Nicola di Cosmo treats the way in which nomads were treated in Han historiography. Amongst other things, he contrasts the portrayal of the Xiongnu by the historian Sima Qian, a portrayal that was nuanced and largely accurate, with that of Ban Gu whose depiction was intended to confirm traditional views about "barbarians". These twin modes, "ethnographic" and "culturalist" were the dominant ones for the portrayal of foreign peoples.
Jonas Grethlein employs a phenomenological model of the idea of history and examines the ways in which human beings employ commemorative strategies about the past. His examination of the Glaucus / Diomedes meeting in Iliad 6 shows how various strategies for connecting past and present - such as the use of traditions to establish continuity or the employment of exempla to determine appropriate behaviour - play out in the episode, and how the poet recognises not only these but also the role of chance which adds insecurity to the human condition.

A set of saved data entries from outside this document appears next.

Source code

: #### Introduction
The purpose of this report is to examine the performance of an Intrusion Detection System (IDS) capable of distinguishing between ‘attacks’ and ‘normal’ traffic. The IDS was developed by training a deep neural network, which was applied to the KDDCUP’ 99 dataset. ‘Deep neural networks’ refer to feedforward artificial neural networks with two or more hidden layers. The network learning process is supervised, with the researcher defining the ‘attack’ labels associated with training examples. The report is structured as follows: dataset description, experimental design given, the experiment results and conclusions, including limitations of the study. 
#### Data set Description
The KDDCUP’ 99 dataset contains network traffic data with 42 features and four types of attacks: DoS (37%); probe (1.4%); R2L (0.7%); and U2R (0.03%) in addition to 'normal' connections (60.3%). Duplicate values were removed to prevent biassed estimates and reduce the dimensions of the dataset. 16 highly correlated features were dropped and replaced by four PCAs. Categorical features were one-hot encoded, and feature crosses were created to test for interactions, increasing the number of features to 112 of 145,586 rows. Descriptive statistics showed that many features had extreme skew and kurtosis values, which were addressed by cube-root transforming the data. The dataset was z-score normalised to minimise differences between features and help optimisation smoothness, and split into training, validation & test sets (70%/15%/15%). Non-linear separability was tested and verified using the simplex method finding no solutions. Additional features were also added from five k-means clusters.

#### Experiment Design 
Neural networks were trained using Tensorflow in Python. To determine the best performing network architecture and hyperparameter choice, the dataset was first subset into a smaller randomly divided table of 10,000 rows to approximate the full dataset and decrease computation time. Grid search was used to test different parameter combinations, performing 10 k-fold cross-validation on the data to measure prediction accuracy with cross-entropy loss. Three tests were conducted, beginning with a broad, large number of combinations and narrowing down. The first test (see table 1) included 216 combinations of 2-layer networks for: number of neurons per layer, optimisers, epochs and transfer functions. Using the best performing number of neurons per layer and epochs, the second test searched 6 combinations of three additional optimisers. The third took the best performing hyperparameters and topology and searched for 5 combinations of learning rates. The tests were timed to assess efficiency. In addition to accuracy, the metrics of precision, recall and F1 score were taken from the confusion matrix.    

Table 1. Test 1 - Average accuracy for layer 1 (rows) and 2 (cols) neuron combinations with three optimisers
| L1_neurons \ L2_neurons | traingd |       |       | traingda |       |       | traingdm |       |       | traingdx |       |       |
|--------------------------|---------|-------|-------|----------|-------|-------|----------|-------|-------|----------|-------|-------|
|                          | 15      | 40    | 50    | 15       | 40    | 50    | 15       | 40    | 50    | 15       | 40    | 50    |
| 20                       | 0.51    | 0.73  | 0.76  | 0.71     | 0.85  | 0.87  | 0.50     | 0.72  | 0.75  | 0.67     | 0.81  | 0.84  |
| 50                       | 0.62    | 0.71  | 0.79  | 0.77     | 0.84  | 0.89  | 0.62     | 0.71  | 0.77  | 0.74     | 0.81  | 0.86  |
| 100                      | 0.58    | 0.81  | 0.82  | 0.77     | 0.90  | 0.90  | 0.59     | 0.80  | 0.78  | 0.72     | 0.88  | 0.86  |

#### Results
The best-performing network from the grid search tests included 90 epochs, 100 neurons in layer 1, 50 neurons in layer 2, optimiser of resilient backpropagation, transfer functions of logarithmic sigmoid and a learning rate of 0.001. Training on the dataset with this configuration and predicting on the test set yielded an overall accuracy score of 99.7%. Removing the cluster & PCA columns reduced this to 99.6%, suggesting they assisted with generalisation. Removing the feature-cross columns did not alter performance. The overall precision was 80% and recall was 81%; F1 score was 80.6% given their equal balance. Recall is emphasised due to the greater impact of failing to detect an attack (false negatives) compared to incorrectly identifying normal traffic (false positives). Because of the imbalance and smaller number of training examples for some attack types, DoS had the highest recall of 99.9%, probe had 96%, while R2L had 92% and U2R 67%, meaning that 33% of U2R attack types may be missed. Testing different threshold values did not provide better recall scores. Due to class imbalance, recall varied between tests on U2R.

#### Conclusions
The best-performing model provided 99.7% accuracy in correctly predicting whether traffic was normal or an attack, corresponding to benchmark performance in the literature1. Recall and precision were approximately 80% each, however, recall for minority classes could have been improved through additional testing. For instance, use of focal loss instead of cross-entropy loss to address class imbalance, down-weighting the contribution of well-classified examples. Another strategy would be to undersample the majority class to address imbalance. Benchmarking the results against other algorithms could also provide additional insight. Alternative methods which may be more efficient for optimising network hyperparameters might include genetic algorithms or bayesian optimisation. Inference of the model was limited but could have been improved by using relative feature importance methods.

Kostas Vlassopoulos examines four ways in which the relationship between antiquity and modernity were constructed in the eighteenth century. Distantiation saw antiquity and modernity separated by an unbridgeable gulf, while alterity saw antiquity as different but valuable precisely because of its difference. Proximity believed there was no insuperable gap and that antiquity was relevant because of its similarities. Finally, immanency held that Greek antiquity was still alive in modern Greece.
Overall, then, the book is an excellent contribution to the ongoing discussion about intentional history and also the many ways in which the ancients thought about and constructed their history. It is unfortunate that so fine a volume has more typographical errors and missing bibliographical items than one would like to have seen.